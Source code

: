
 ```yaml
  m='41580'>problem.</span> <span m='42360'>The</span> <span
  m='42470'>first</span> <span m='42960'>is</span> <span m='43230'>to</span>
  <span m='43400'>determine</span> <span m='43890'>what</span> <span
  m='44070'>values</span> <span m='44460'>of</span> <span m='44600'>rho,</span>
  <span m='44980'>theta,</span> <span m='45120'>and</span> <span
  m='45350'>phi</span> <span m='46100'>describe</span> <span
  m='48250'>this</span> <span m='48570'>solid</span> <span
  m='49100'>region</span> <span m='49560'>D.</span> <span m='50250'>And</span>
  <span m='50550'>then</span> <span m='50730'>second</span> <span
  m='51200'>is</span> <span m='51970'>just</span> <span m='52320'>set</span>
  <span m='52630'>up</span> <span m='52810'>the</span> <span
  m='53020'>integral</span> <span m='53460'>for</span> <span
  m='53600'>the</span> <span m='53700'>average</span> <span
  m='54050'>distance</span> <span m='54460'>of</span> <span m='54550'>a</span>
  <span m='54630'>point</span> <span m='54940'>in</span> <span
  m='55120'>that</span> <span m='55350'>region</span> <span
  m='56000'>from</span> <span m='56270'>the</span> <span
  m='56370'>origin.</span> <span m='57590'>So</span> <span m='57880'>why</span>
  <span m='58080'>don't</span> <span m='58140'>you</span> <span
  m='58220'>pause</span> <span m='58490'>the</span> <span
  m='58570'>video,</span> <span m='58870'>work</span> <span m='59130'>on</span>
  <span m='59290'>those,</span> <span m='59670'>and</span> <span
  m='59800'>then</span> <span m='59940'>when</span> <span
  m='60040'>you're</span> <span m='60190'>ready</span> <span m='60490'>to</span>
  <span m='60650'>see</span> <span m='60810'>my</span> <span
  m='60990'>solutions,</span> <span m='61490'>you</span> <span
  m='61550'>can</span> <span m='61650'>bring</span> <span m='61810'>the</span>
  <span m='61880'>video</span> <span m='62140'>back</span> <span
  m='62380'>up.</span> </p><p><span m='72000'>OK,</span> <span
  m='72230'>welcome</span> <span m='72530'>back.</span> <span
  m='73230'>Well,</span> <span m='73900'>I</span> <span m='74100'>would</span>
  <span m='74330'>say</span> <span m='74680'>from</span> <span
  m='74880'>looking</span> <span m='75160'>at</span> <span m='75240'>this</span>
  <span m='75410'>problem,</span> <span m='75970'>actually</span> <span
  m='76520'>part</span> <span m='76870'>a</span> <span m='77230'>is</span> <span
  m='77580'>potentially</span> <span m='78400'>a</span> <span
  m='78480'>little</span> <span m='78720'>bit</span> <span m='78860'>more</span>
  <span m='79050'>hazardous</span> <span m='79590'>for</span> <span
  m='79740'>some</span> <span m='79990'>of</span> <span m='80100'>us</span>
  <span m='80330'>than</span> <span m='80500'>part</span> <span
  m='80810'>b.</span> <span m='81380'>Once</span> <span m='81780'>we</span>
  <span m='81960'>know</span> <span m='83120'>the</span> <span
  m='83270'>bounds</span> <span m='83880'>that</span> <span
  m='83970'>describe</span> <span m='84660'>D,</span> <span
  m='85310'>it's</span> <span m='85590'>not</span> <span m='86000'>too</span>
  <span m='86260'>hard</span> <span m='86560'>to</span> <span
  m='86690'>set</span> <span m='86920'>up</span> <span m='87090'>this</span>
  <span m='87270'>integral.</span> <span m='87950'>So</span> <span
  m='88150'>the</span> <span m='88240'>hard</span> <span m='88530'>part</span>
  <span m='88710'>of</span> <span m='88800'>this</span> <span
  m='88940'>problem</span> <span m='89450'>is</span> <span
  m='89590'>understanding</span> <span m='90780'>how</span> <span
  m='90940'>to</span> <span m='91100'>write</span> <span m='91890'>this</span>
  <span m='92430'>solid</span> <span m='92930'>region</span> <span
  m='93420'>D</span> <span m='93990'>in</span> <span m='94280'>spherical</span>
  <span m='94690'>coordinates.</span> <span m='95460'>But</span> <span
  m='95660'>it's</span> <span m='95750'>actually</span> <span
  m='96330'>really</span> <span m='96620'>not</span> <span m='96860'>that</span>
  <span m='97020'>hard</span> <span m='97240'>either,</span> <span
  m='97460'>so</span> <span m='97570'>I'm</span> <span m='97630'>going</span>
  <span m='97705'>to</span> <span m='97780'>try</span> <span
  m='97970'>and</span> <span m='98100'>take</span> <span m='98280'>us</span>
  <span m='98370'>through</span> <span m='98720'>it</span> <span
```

======

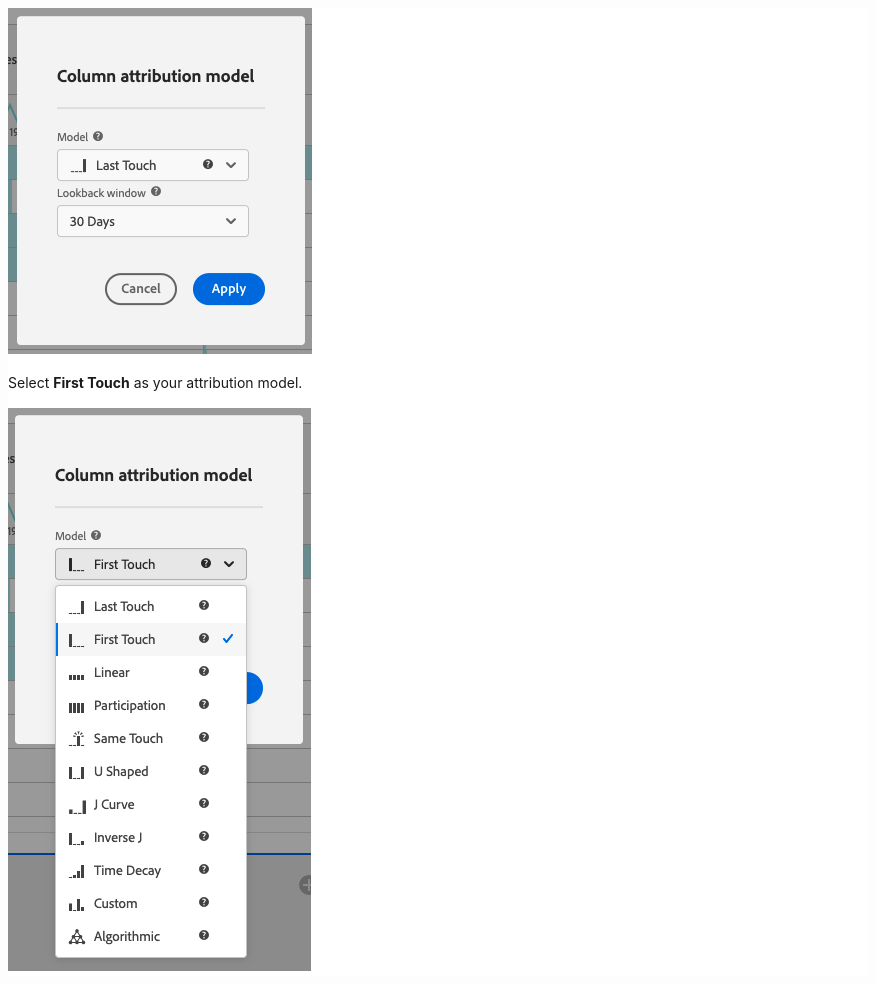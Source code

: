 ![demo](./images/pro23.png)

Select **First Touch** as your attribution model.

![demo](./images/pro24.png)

======

• **TRY IT**: Could you filter the material above and copy each line that holds the word "video"?

• **ANSWER FOR THE TASK**:
  m='58570'>video,</span> <span m='58870'>work</span> <span m='59130'>on</span>
  <span m='61880'>video</span> <span m='62140'>back</span> <span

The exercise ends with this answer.